We made these materials available year-round to nonstudy pools through the Pool Cool and National Recreation and Park Association (NRPA) Web sites. On the Pool Cool Web site, materials could be downloaded as portable document files (PDFs) and reproduced for use at the pool. A Pool Cool e-mail address was provided on the Web site so that incentive items could be requested and purchased. Additional materials identical to those provided to study pools also could be purchased through the NRPA Web site.
Before downloading or purchasing materials from the Web sites, people from nonstudy pools were required to register online, provide contact information, and agree to be contacted about how their pool used the program materials. At the end of each summer, we sent registrants a survey about Pool Cool Web-based materials. We used data from the Web-based surveys and surveys from the diffusion study to compare study pools with nonstudy pools that accessed the materials online. We collected additional information about the spontaneous diffusion through e-mails sent to the official Pool Cool e-mail address during the diffusion study. We included only e-mails from people who inquired about the Pool Cool program and who had not participated in a Pool Cool research study. All data collection procedures were approved by the University of Hawaii Committee on Human Studies (CHS no. 11575) and the institutional review board at Emory University (IRB no. 156-2004).
The registration form for obtaining Web-based materials asked registrants for their name, organization, contact information, type of organization at which they planned to use the Pool Cool materials, the ages and number of children expected to be exposed to the program, and how they learned about the program.
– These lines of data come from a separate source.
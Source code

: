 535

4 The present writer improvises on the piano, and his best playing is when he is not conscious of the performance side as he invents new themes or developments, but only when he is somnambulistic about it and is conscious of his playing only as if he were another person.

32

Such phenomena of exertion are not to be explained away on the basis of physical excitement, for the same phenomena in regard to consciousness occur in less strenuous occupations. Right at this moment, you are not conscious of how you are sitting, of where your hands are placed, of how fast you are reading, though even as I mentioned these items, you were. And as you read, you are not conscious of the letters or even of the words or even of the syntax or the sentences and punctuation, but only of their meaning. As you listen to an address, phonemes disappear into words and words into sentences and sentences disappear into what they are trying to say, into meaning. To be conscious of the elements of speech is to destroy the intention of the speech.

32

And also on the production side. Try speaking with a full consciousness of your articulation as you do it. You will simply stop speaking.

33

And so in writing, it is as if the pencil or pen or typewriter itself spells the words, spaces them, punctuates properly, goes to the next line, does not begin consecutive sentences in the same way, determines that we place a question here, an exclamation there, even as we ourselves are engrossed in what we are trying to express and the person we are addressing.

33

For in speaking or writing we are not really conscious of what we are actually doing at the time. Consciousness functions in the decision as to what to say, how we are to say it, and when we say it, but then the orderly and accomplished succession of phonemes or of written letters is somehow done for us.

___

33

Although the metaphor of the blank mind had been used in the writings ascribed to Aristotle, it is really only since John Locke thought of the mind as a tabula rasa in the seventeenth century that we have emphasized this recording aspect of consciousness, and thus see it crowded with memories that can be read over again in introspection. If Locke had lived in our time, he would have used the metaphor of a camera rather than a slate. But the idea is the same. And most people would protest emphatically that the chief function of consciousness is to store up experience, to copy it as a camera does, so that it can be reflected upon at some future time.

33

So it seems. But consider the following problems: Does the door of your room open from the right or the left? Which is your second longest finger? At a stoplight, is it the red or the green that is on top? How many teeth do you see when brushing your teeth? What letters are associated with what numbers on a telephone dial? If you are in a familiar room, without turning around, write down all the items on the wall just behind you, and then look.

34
The survey about Web-based materials sent to registrants at the end of the summer included questions about pool characteristics, use of materials, environmental and organizational supports for sun safety at the pool, and obstacles and supporting factors for sun-safety efforts at the pool (Appendix
Questions about pool characteristics included community description (urban, suburban, or rural), weekly pool attendance, and number of staff. We included these questions on baseline pool manager surveys as well, allowing for comparison of the diffusion study pools with nonstudy pools that registered for program materials online.
We used SPSS version 16.0 (SPSS, Inc, Chicago, Illinois) to conduct all quantitative analyses. We used χ2 tests to compare people who completed the survey about Web-based materials with people who completed only the registration form and to compare diffusion study pools with nonstudy pools. We computed frequencies to assess use of program materials, levels of program implementation, and the importance of supporting factors and obstacles to sun safety at the pool. Some respondents returned more than 1 follow-up survey, so we conducted these analyses twice: once using the responses from each respondent's first survey and a second time using each respondent's highest response to each survey item across all returned surveys. Conducting analyses using each respondent's highest response allowed us to determine whether respondents ever used each program component and provided a summary of the highest levels of program use that occurred at all pools.
We used qualitative methods to analyze e-mail messages related to spontaneous diffusion that were sent to the official Pool Cool e-mail address. We received e-mails related to spontaneous diffusion from 11 people. One researcher reviewed the e-mails for thematic topics and categorized the e-mails into themes. A second researcher then independently categorized the e-mails into the thematic categories, and the study team discussed any discrepancies until consensus was achieved. The thematic categories were not mutually exclusive, and some e-mails were captured by more than 1 theme.